During the late 1970s and into the early 1980s, Mariette Hartley appeared with James Garner in a series of television commercials advertising Polaroid cameras. These television commercials with Garner and Hartley were very popular; they helped to make Polaroid, an American company founded in 1937 profitable and successful.

From 1978 to 1985, after doing solo spots for his sponsor (Polaroid), Garner began a string of Polaroid camera ads opposite the wacky Mariette Hartley. They made classic ads (250 in all). In 15-, 30- and 60-second segments, they performed in a faux marriage where they were a wisecracking couple who beguilingly complemented each other. Many people thought they were really married. They weren’t!
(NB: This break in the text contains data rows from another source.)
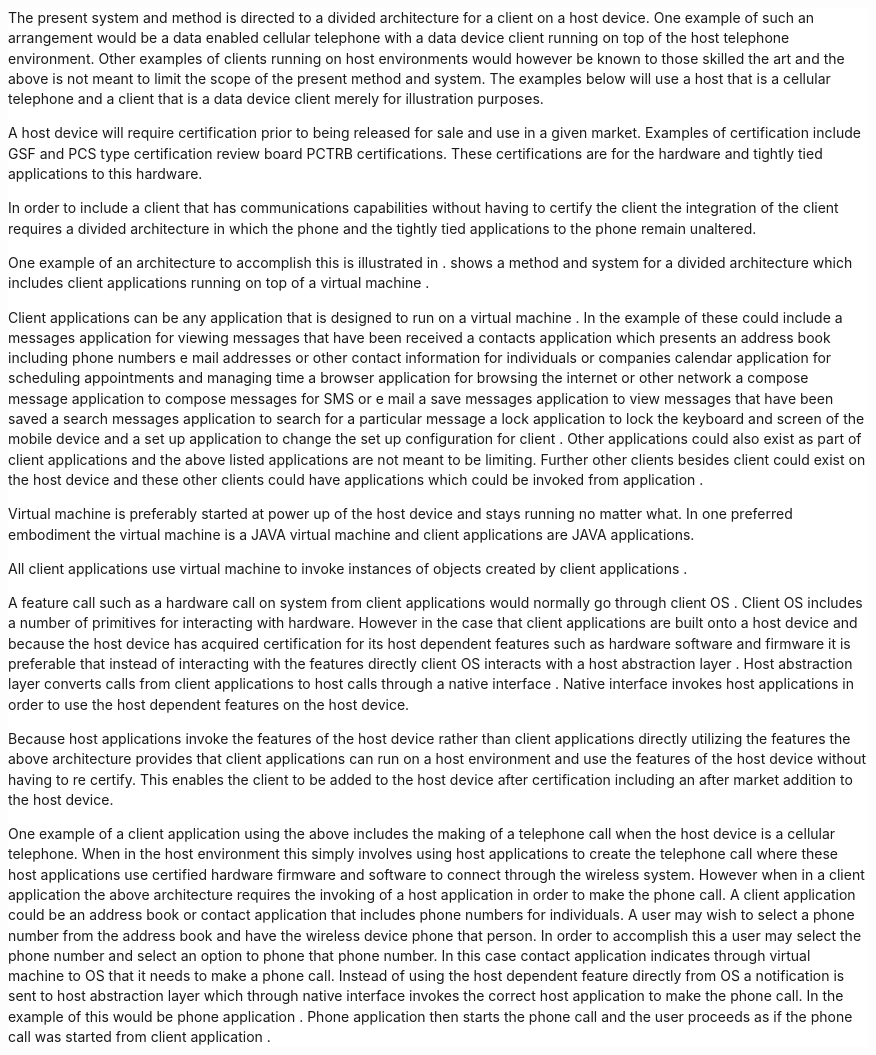 The present system and method is directed to a divided architecture for a client on a host device. One example of such an arrangement would be a data enabled cellular telephone with a data device client running on top of the host telephone environment. Other examples of clients running on host environments would however be known to those skilled the art and the above is not meant to limit the scope of the present method and system. The examples below will use a host that is a cellular telephone and a client that is a data device client merely for illustration purposes.

A host device will require certification prior to being released for sale and use in a given market. Examples of certification include GSF and PCS type certification review board PCTRB certifications. These certifications are for the hardware and tightly tied applications to this hardware.

In order to include a client that has communications capabilities without having to certify the client the integration of the client requires a divided architecture in which the phone and the tightly tied applications to the phone remain unaltered.

One example of an architecture to accomplish this is illustrated in . shows a method and system for a divided architecture which includes client applications running on top of a virtual machine .

Client applications can be any application that is designed to run on a virtual machine . In the example of these could include a messages application for viewing messages that have been received a contacts application which presents an address book including phone numbers e mail addresses or other contact information for individuals or companies calendar application for scheduling appointments and managing time a browser application for browsing the internet or other network a compose message application to compose messages for SMS or e mail a save messages application to view messages that have been saved a search messages application to search for a particular message a lock application to lock the keyboard and screen of the mobile device and a set up application to change the set up configuration for client . Other applications could also exist as part of client applications and the above listed applications are not meant to be limiting. Further other clients besides client could exist on the host device and these other clients could have applications which could be invoked from application .

Virtual machine is preferably started at power up of the host device and stays running no matter what. In one preferred embodiment the virtual machine is a JAVA virtual machine and client applications are JAVA applications.

All client applications use virtual machine to invoke instances of objects created by client applications .

A feature call such as a hardware call on system from client applications would normally go through client OS . Client OS includes a number of primitives for interacting with hardware. However in the case that client applications are built onto a host device and because the host device has acquired certification for its host dependent features such as hardware software and firmware it is preferable that instead of interacting with the features directly client OS interacts with a host abstraction layer . Host abstraction layer converts calls from client applications to host calls through a native interface . Native interface invokes host applications in order to use the host dependent features on the host device.

Because host applications invoke the features of the host device rather than client applications directly utilizing the features the above architecture provides that client applications can run on a host environment and use the features of the host device without having to re certify. This enables the client to be added to the host device after certification including an after market addition to the host device.

One example of a client application using the above includes the making of a telephone call when the host device is a cellular telephone. When in the host environment this simply involves using host applications to create the telephone call where these host applications use certified hardware firmware and software to connect through the wireless system. However when in a client application the above architecture requires the invoking of a host application in order to make the phone call. A client application could be an address book or contact application that includes phone numbers for individuals. A user may wish to select a phone number from the address book and have the wireless device phone that person. In order to accomplish this a user may select the phone number and select an option to phone that phone number. In this case contact application indicates through virtual machine to OS that it needs to make a phone call. Instead of using the host dependent feature directly from OS a notification is sent to host abstraction layer which through native interface invokes the correct host application to make the phone call. In the example of this would be phone application . Phone application then starts the phone call and the user proceeds as if the phone call was started from client application .
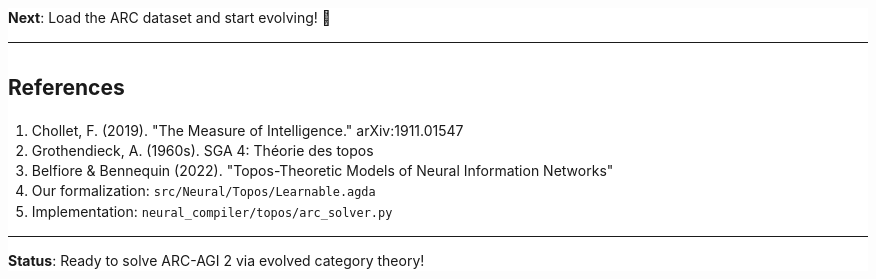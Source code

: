**Next**: Load the ARC dataset and start evolving! 🚀

---

## References

1. Chollet, F. (2019). "The Measure of Intelligence." arXiv:1911.01547
2. Grothendieck, A. (1960s). SGA 4: Théorie des topos
3. Belfiore & Bennequin (2022). "Topos-Theoretic Models of Neural Information Networks"
4. Our formalization: `src/Neural/Topos/Learnable.agda`
5. Implementation: `neural_compiler/topos/arc_solver.py`

---

**Status**: Ready to solve ARC-AGI 2 via evolved category theory!
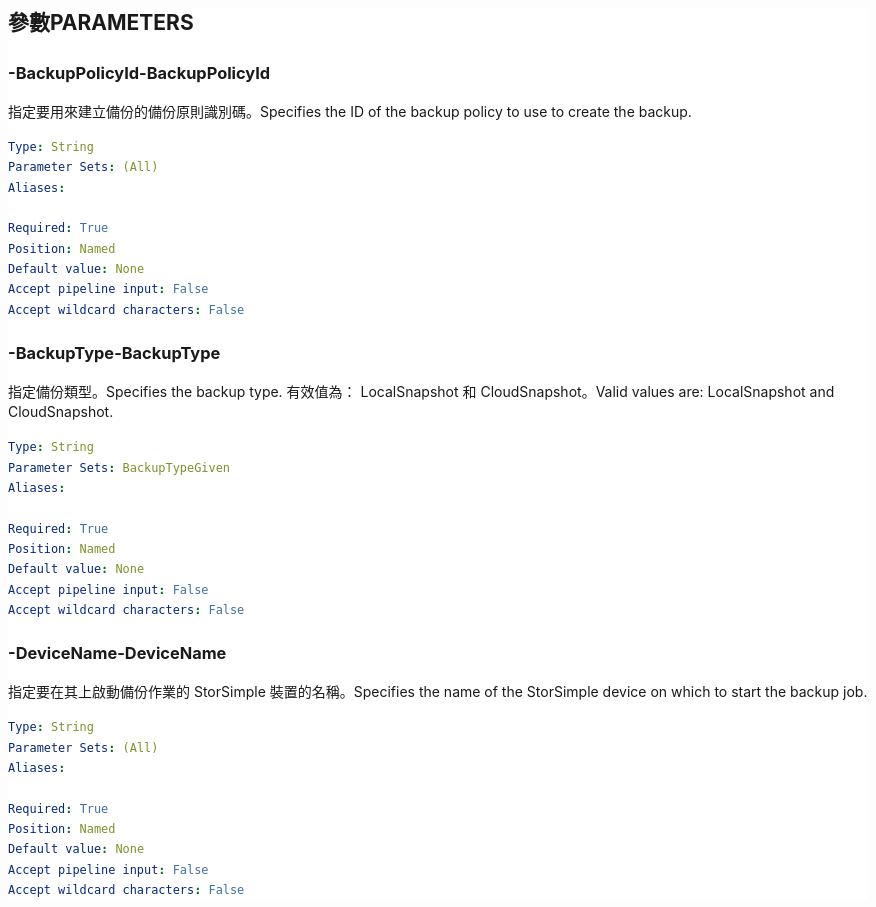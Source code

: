 ## <span data-ttu-id="057c5-119">參數</span><span class="sxs-lookup"><span data-stu-id="057c5-119">PARAMETERS</span></span>

### <span data-ttu-id="057c5-120">-BackupPolicyId</span><span class="sxs-lookup"><span data-stu-id="057c5-120">-BackupPolicyId</span></span>
<span data-ttu-id="057c5-121">指定要用來建立備份的備份原則識別碼。</span><span class="sxs-lookup"><span data-stu-id="057c5-121">Specifies the ID of the backup policy to use to create the backup.</span></span>

```yaml
Type: String
Parameter Sets: (All)
Aliases: 

Required: True
Position: Named
Default value: None
Accept pipeline input: False
Accept wildcard characters: False
```

### <span data-ttu-id="057c5-122">-BackupType</span><span class="sxs-lookup"><span data-stu-id="057c5-122">-BackupType</span></span>
<span data-ttu-id="057c5-123">指定備份類型。</span><span class="sxs-lookup"><span data-stu-id="057c5-123">Specifies the backup type.</span></span>
<span data-ttu-id="057c5-124">有效值為： LocalSnapshot 和 CloudSnapshot。</span><span class="sxs-lookup"><span data-stu-id="057c5-124">Valid values are: LocalSnapshot and CloudSnapshot.</span></span>

```yaml
Type: String
Parameter Sets: BackupTypeGiven
Aliases: 

Required: True
Position: Named
Default value: None
Accept pipeline input: False
Accept wildcard characters: False
```

### <span data-ttu-id="057c5-125">-DeviceName</span><span class="sxs-lookup"><span data-stu-id="057c5-125">-DeviceName</span></span>
<span data-ttu-id="057c5-126">指定要在其上啟動備份作業的 StorSimple 裝置的名稱。</span><span class="sxs-lookup"><span data-stu-id="057c5-126">Specifies the name of the StorSimple device on which to start the backup job.</span></span>

```yaml
Type: String
Parameter Sets: (All)
Aliases: 

Required: True
Position: Named
Default value: None
Accept pipeline input: False
Accept wildcard characters: False
```
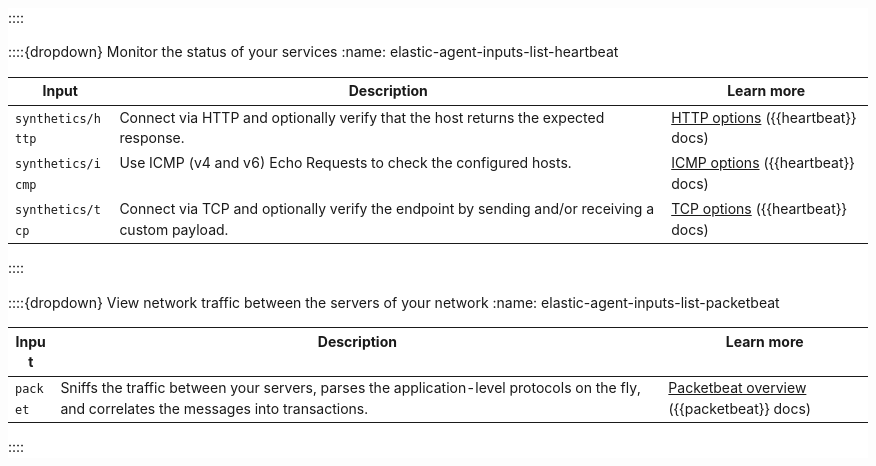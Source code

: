 ::::


::::{dropdown} Monitor the status of your services
:name: elastic-agent-inputs-list-heartbeat

| Input | Description | Learn more |
| --- | --- | --- |
| `synthetics/http` | Connect via HTTP and optionally verify that the host returns the expected response. | [HTTP options](beats://reference/heartbeat/monitor-http-options.md) ({{heartbeat}} docs) |
| `synthetics/icmp` | Use ICMP (v4 and v6) Echo Requests to check the configured hosts. | [ICMP options](beats://reference/heartbeat/monitor-icmp-options.md) ({{heartbeat}} docs) |
| `synthetics/tcp` | Connect via TCP and optionally verify the endpoint by sending and/or receiving a custom payload. | [TCP options](beats://reference/heartbeat/monitor-tcp-options.md) ({{heartbeat}} docs) |

::::


::::{dropdown} View network traffic between the servers of your network
:name: elastic-agent-inputs-list-packetbeat

| Input | Description | Learn more |
| --- | --- | --- |
| `packet` | Sniffs the traffic between your servers, parses the application-level protocols on the fly, and correlates the messages into transactions. | [Packetbeat overview](beats://reference/packetbeat/index.md) ({{packetbeat}} docs) |

::::


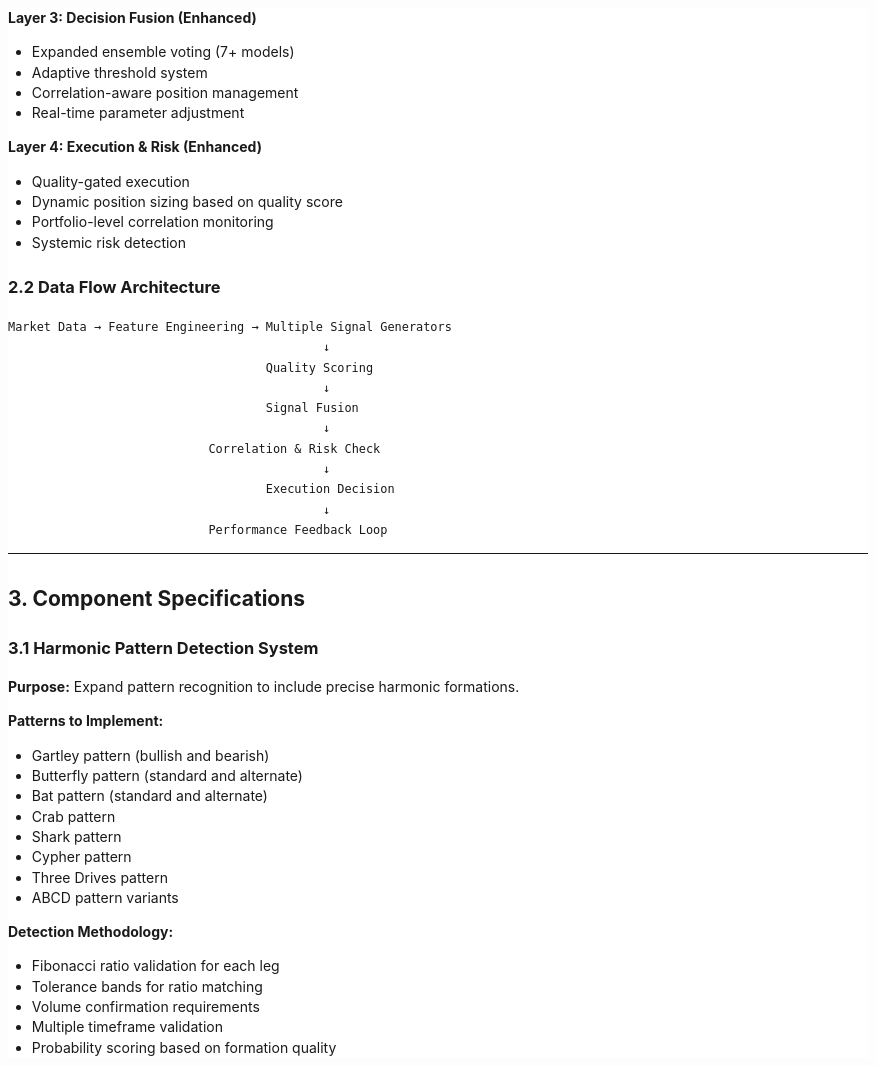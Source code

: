 **Layer 3: Decision Fusion (Enhanced)**
- Expanded ensemble voting (7+ models)
- Adaptive threshold system
- Correlation-aware position management
- Real-time parameter adjustment

**Layer 4: Execution & Risk (Enhanced)**
- Quality-gated execution
- Dynamic position sizing based on quality score
- Portfolio-level correlation monitoring
- Systemic risk detection

### 2.2 Data Flow Architecture

```
Market Data → Feature Engineering → Multiple Signal Generators
                                            ↓
                                    Quality Scoring
                                            ↓
                                    Signal Fusion
                                            ↓
                            Correlation & Risk Check
                                            ↓
                                    Execution Decision
                                            ↓
                            Performance Feedback Loop
```

---

## 3. Component Specifications

### 3.1 Harmonic Pattern Detection System

**Purpose:** Expand pattern recognition to include precise harmonic formations.

**Patterns to Implement:**
- Gartley pattern (bullish and bearish)
- Butterfly pattern (standard and alternate)
- Bat pattern (standard and alternate)
- Crab pattern
- Shark pattern
- Cypher pattern
- Three Drives pattern
- ABCD pattern variants

**Detection Methodology:**
- Fibonacci ratio validation for each leg
- Tolerance bands for ratio matching
- Volume confirmation requirements
- Multiple timeframe validation
- Probability scoring based on formation quality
They were two great comic characters in the commercial world. Ad pundits compared them to Beatrice and Benedick (the will-they, won't-they lovers in Shakespeare's "Much Ado About Nothing"). It was noted that the rapport they brought to the advertisements were better, looser, and more vital than 90 percent of whatever the ads had designed in them or publicly displayed.

When talking about Garner, Hartley stated, “He taught me so much about comedy. We’d shoot the legalese, you know, the first 20 seconds or so, and then we’d ad lib, improvise, our tongues in our cheeks. People got attached to us in the ads, and nobody could do that sort of thing with such grace and humor as Jimmy. I just loved working with him [Jim Garner].”